My name is Leah Weber and I'm kind of a weird person. I'm a weird person who just got started in stand-up comedy this year. That's 2025 in the event that you are visiting me from the future. Check out this post to read more about my self-proclaimed weirdness. And I am starting this blog to document and share my experience learning how to become a stand-up comedian.

First, let me assure you that I have no deep knowledge about comedy or magic bullets to make you great. I would never claim that as my area of expertise. There are far greater resources out there for that than I could ever provide.

But since I started, I have noticed that when I tell people I do stand-up, I see a little twinkle in their eyes. I know exactly what that eye twinkle means because I used to have it in my eyes when I was around stand-up comedians. That twinkle roughly translates to: 'Golly gee, I would love to do stand-up but I could never do it for reasons x, y, or z.'

Reason x, y, or z varies from person to person but may include:

  • I am too scared
  • I am not funny enough
  • I wouldn't even know where to start
  • I don't have time

My hope is that this blog will help a few eye twinklers out there overcome their fears and hesitancy and become a space where we can all learn and grow together.

Why do I think the internet needs more words?

Besides the obvious that we all now exist to build content for our future AI overlords, I wanted to start this blog for two big reasons:

I wanted a place to reflect and write about my own journey in comedy in the near real-time to help others overcome their hesitations. Perhaps also, they may even discover new ones but they’ll feel more ready to tackle them. I am a former eye-twinkling person who took the plunge and have drunk from the firehose just ahead of you so that maybe it will be a little less scary for you.

I am someone who thinks a lot and very analytically. I wanted a space where I could write longer-form essays and analysis regarding my many thoughts about comedy without censoring myself. This is not to drive engagement and sell you on content and products. There are plenty of people who will happily do that if that's what you want.
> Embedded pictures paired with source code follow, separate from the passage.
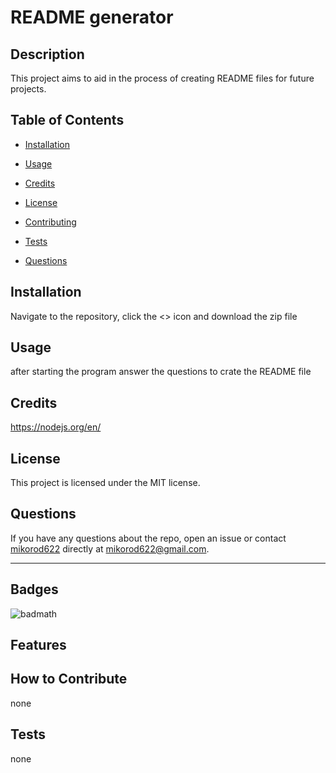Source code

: # README generator

## Description

This project aims to aid in the process of creating README files for future projects.

## Table of Contents

- [Installation](#installation)
- [Usage](#usage)
- [Credits](#credits)
- [License](#license)

- [Contributing](#contributing)
- [Tests](#tests)
- [Questions](#questions)

## Installation

Navigate to the repository, click the <> icon and download the zip file

## Usage

after starting the program answer the questions to crate the README file

## Credits

https://nodejs.org/en/

## License
This project is licensed under the MIT license.


## Questions

If you have any questions about the repo, open an issue or contact [mikorod622](https://github.com/mikorod622) directly at mikorod622@gmail.com.

---

## Badges

![badmath](https://img.shields.io/github/languages/top/nielsenjared/badmath)

## Features


## How to Contribute

none

## Tests

none

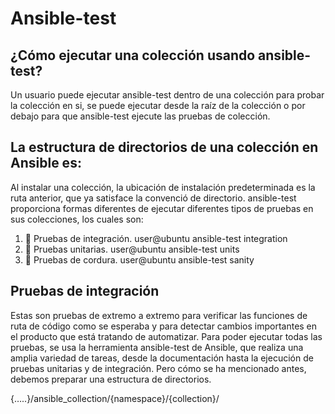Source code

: # Ansible-test

## ¿Cómo ejecutar una colección usando ansible-test?
Un usuario puede ejecutar ansible-test dentro de una colección para probar la colección en si, se puede ejecutar desde la raíz de la 
colección o por debajo para que ansible-test ejecute las pruebas de colección.

## La estructura de directorios de una colección en Ansible es:
Al instalar una colección, la ubicación de instalación predeterminada es la ruta anterior, que ya satisface la convenció de directorio.
ansible-test proporciona formas diferentes de ejecutar diferentes tipos de pruebas en sus colecciones, los cuales son:

1.  Pruebas de integración.
    user@ubuntu
    ansible-test integration
2.  Pruebas unitarias.
    user@ubuntu
    ansible-test units
3.  Pruebas de cordura.
    user@ubuntu
    ansible-test sanity

## __Pruebas de integración__

Estas son pruebas de extremo a extremo para verificar las funciones de ruta de código como se esperaba y para detectar cambios 
importantes en el producto que está tratando de automatizar.
Para poder ejecutar todas las pruebas, se usa la herramienta ansible-test de Ansible, que realiza una amplia variedad de tareas, desde la 
documentación hasta la ejecución de pruebas unitarias y de integración. Pero cómo se ha mencionado antes, debemos preparar una 
estructura de directorios.

{…..}/ansible_collection/{namespace}/{collection}/

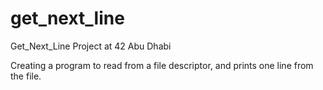 # get_next_line

Get_Next_Line Project at 42 Abu Dhabi

Creating a program to read from a file descriptor, and prints one line from the file.
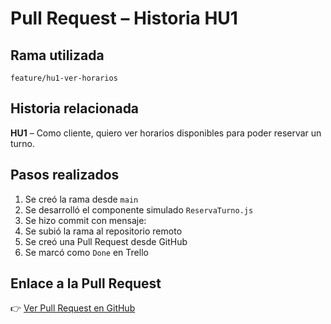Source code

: # Pull Request – Historia HU1

## Rama utilizada
`feature/hu1-ver-horarios`

## Historia relacionada
**HU1** – Como cliente, quiero ver horarios disponibles para poder reservar un turno.

## Pasos realizados

1. Se creó la rama desde `main`
2. Se desarrolló el componente simulado `ReservaTurno.js`
3. Se hizo commit con mensaje:
4. Se subió la rama al repositorio remoto
5. Se creó una Pull Request desde GitHub
6. Se marcó como `Done` en Trello

## Enlace a la Pull Request
👉 [Ver Pull Request en GitHub](https://github.com/R-oyo/parcial-2-ap-acn5av-Fernandez-Royo/pull/1)
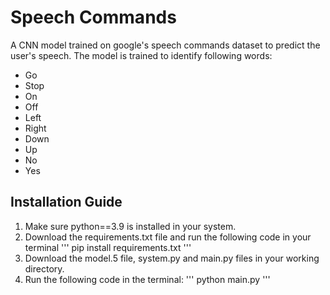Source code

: # Speech Commands
A CNN model trained on google's speech commands dataset to predict the user's speech. 
The model is trained to identify following words:
  * Go
  * Stop
  * On
  * Off
  * Left
  * Right
  * Down
  * Up
  * No
  * Yes
## Installation Guide
1. Make sure python==3.9 is installed in your system.
2. Download the requirements.txt file and run the following code in your terminal
   '''
   pip install requirements.txt
   '''
3. Download the model.5 file, system.py and main.py files in your working directory.
4. Run the following code in the terminal:
   '''
   python main.py
   '''
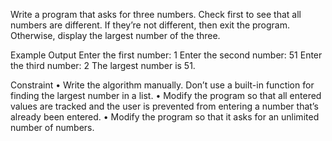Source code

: Write a program that asks for three numbers. Check first to
see that all numbers are different. If they’re not different,
then exit the program. Otherwise, display the largest number
of the three.

Example Output
Enter the first number: 1
Enter the second number: 51
Enter the third number: 2
The largest number is 51.

Constraint
• Write the algorithm manually. Don’t use a built-in function for finding the largest number in a list.
• Modify the program so that all entered values are tracked and the user is prevented from entering a number that’s already been entered.
• Modify the program so that it asks for an unlimited number of numbers.
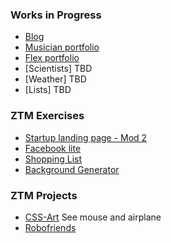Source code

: ### Works in Progress

- [Blog](../blog)
- [Musician portfolio](../mportfolio)
- [Flex portfolio](../flexportfolio)
- [Scientists] TBD
- [Weather] TBD
- [Lists] TBD

### ZTM Exercises  

- [Startup landing page - Mod 2](../startupbuild.html)
- [Facebook lite](../facebook2)
- [Shopping List](../list)
- [Background Generator](../background-generator)

### ZTM Projects  

- [CSS-Art](https://zero-to-mastery.github.io/css-art/) See mouse and airplane
- [Robofriends](../robofriends/public/index.html)  



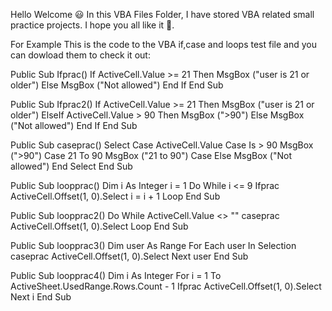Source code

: Hello Welcome 😃
In this VBA Files Folder, I have stored VBA related small practice projects.
I hope you all like it 🙌.

For Example This is the code to the VBA if,case and loops test file and you can dowload them to check it out:

Public Sub Ifprac()
If ActiveCell.Value >= 21 Then
MsgBox ("user is 21 or older")
Else
MsgBox ("Not allowed")
End If
End Sub

Public Sub Ifprac2()
If ActiveCell.Value >= 21 Then
MsgBox ("user is 21 or older")
ElseIf ActiveCell.Value > 90 Then
MsgBox (">90")
Else
MsgBox ("Not allowed")
End If
End Sub

Public Sub caseprac()
Select Case ActiveCell.Value
Case Is > 90
MsgBox (">90")
Case 21 To 90
MsgBox ("21 to 90")
Case Else
MsgBox ("Not allowed")
End Select
End Sub

Public Sub loopprac()
Dim i As Integer
i = 1
Do While i <= 9
Ifprac
ActiveCell.Offset(1, 0).Select
i = i + 1
Loop
End Sub

Public Sub loopprac2()
Do While ActiveCell.Value <> ""
caseprac
ActiveCell.Offset(1, 0).Select
Loop
End Sub

Public Sub loopprac3()
Dim user As Range
For Each user In Selection
caseprac
ActiveCell.Offset(1, 0).Select
Next user
End Sub

Public Sub loopprac4()
Dim i As Integer
For i = 1 To ActiveSheet.UsedRange.Rows.Count - 1
Ifprac
ActiveCell.Offset(1, 0).Select
Next i
End Sub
I very much enjoy thinking about the theory behind doing stand-up comedy and I wonder if there are others out there who like to nerd out like this too. Some of these thoughts are lessons learned the hard way and some are ideas that I've picked up through reading, podcasts, and good old face-to-face conversations with other comedians.
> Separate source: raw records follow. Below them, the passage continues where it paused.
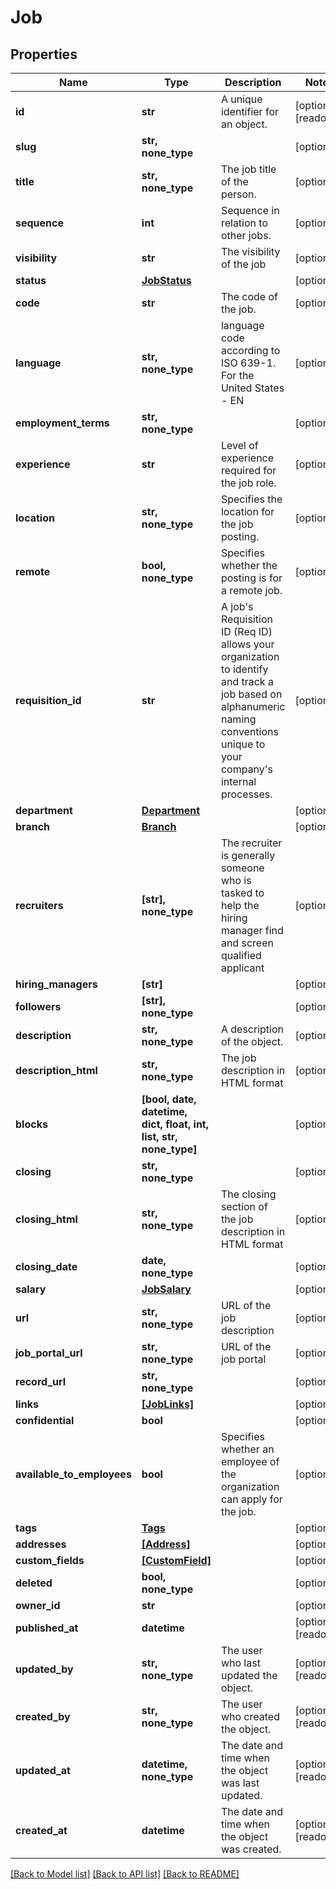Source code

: # Job


## Properties
Name | Type | Description | Notes
------------ | ------------- | ------------- | -------------
**id** | **str** | A unique identifier for an object. | [optional] [readonly] 
**slug** | **str, none_type** |  | [optional] 
**title** | **str, none_type** | The job title of the person. | [optional] 
**sequence** | **int** | Sequence in relation to other jobs. | [optional] 
**visibility** | **str** | The visibility of the job | [optional] 
**status** | [**JobStatus**](JobStatus.md) |  | [optional] 
**code** | **str** | The code of the job. | [optional] 
**language** | **str, none_type** | language code according to ISO 639-1. For the United States - EN | [optional] 
**employment_terms** | **str, none_type** |  | [optional] 
**experience** | **str** | Level of experience required for the job role. | [optional] 
**location** | **str, none_type** | Specifies the location for the job posting. | [optional] 
**remote** | **bool, none_type** | Specifies whether the posting is for a remote job. | [optional] 
**requisition_id** | **str** | A job&#39;s Requisition ID (Req ID) allows your organization to identify and track a job based on alphanumeric naming conventions unique to your company&#39;s internal processes. | [optional] 
**department** | [**Department**](Department.md) |  | [optional] 
**branch** | [**Branch**](Branch.md) |  | [optional] 
**recruiters** | **[str], none_type** | The recruiter is generally someone who is tasked to help the hiring manager find and screen qualified applicant | [optional] 
**hiring_managers** | **[str]** |  | [optional] 
**followers** | **[str], none_type** |  | [optional] 
**description** | **str, none_type** | A description of the object. | [optional] 
**description_html** | **str, none_type** | The job description in HTML format | [optional] 
**blocks** | **[bool, date, datetime, dict, float, int, list, str, none_type]** |  | [optional] 
**closing** | **str, none_type** |  | [optional] 
**closing_html** | **str, none_type** | The closing section of the job description in HTML format | [optional] 
**closing_date** | **date, none_type** |  | [optional] 
**salary** | [**JobSalary**](JobSalary.md) |  | [optional] 
**url** | **str, none_type** | URL of the job description | [optional] 
**job_portal_url** | **str, none_type** | URL of the job portal | [optional] 
**record_url** | **str, none_type** |  | [optional] 
**links** | [**[JobLinks]**](JobLinks.md) |  | [optional] 
**confidential** | **bool** |  | [optional] 
**available_to_employees** | **bool** | Specifies whether an employee of the organization can apply for the job. | [optional] 
**tags** | [**Tags**](Tags.md) |  | [optional] 
**addresses** | [**[Address]**](Address.md) |  | [optional] 
**custom_fields** | [**[CustomField]**](CustomField.md) |  | [optional] 
**deleted** | **bool, none_type** |  | [optional] 
**owner_id** | **str** |  | [optional] 
**published_at** | **datetime** |  | [optional] [readonly] 
**updated_by** | **str, none_type** | The user who last updated the object. | [optional] [readonly] 
**created_by** | **str, none_type** | The user who created the object. | [optional] [readonly] 
**updated_at** | **datetime, none_type** | The date and time when the object was last updated. | [optional] [readonly] 
**created_at** | **datetime** | The date and time when the object was created. | [optional] [readonly] 

[[Back to Model list]](../../README.md#documentation-for-models) [[Back to API list]](../../README.md#documentation-for-api-endpoints) [[Back to README]](../../README.md)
I am a very private person so this is very scary

I find it very hard to let people into my inner world and my inner thoughts. I spend a lot of time trying to fit in to a world that wasn't designed for weird people like me. Probably the one thing that I have fallen in love with the most about doing stand-up is the fact that I now have a creative outlet to bring others into my weird inner world. This is simultaneously comforting and terrifying.
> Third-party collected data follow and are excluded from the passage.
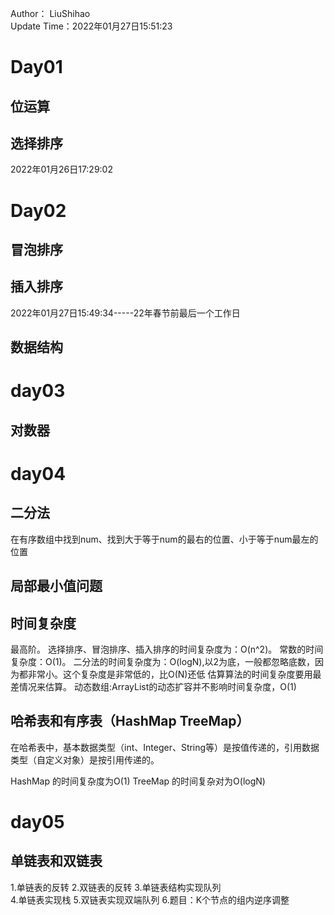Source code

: Author： LiuShihao <br>
Update Time：2022年01月27日15:51:23

# Day01
## 位运算

## 选择排序
2022年01月26日17:29:02
# Day02
## 冒泡排序

## 插入排序
2022年01月27日15:49:34-----22年春节前最后一个工作日

## 数据结构

# day03
## 对数器
# day04
## 二分法
在有序数组中找到num、找到大于等于num的最右的位置、小于等于num最左的位置
## 局部最小值问题

## 时间复杂度
最高阶。
选择排序、冒泡排序、插入排序的时间复杂度为：O(n^2)。
常数的时间复杂度：O(1)。 
二分法的时间复杂度为：O(logN),以2为底，一般都忽略底数，因为都非常小。这个复杂度是非常低的，比O(N)还低
估算算法的时间复杂度要用最差情况来估算。
动态数组:ArrayList的动态扩容并不影响时间复杂度，O(1)
## 哈希表和有序表（HashMap TreeMap）
在哈希表中，基本数据类型（int、Integer、String等）是按值传递的，引用数据类型（自定义对象）是按引用传递的。

HashMap 的时间复杂度为O(1)
TreeMap 的时间复杂对为O(logN)

# day05
## 单链表和双链表
1.单链表的反转
2.双链表的反转
3.单链表结构实现队列  
4.单链表实现栈
5.双链表实现双端队列
6.题目：K个节点的组内逆序调整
Naturally, doing something like starting this blog where I reveal a lot of my innermost thoughts was very terrifying to me. After I shared my idea, my friend Stephen Scragg, shared a Virgil Abloh quote with me that really inspired me to take this plunge.

It took me a while to understand that
if I want to be creative and put things out in the world
that I also have to share myself with the world.

You know, it's the only thing I have for myself.
So I do it cautiously.

My 'Pale Blue Dot' life philosophy

And with that, I am going to cautiously share something deeply personal with you that will help you better understand how I view life and why taking a risk like stand-up comedy is not as scary as it may seem.

If you're not familiar with the famous photograph, the 'Pale Blue Dot', let me briefly explain it. The story goes that when the spacecraft Voyager 1 was about to exit our solar system, the scientist Carl Sagan requested that it be used to take a photo of our earth from the edge of our solar system. And in that photo, which appears almost all black, you can see a tiny, tiny blue dot that is our planet Earth.

Carl Sagan has a beautiful quote about it from which I am cherry-picking but I encourage you to read the full quote in its entirety.

Our posturings, our imagined self-importance, the delusion that we have some privileged position in the Universe, are challenged by this point of pale light. Our planet is a lonely speck in the great enveloping cosmic dark. In our obscurity, in all this vastness, there is no hint that help will come from elsewhere to save us from ourselves.

At first, it sounds deeply depressing because it highlights the obscurity and futility of each of our individual lives and that of the earth. But weirdly, I personally find this extremely freeing because this obscurity hides us within the vastness of the universe and frees us up in order to use our one life to explore our deepest dreams and desires without fear.

As a veteran with three combat deployments to Iraq and Afghanistan, I have spent a long time struggling, oftentimes in private, with the meaning and value of life and the guilt that comes with still having mine. I know deeply that life is fleeting and the vast majority of our lives will pass by in utter obscurity.

And so I like to turn that obscurity and fleetingness into an opportunity to live mine freely, in the way of my choosing, and as a way to honor those who no longer have that privilege.

And at this moment, I am choosing to have a blast learning to become a stand-up comedian.

So.....If you've ever had that twinkle in your eyes when you think about stand-up comedy, then welcome home earthling!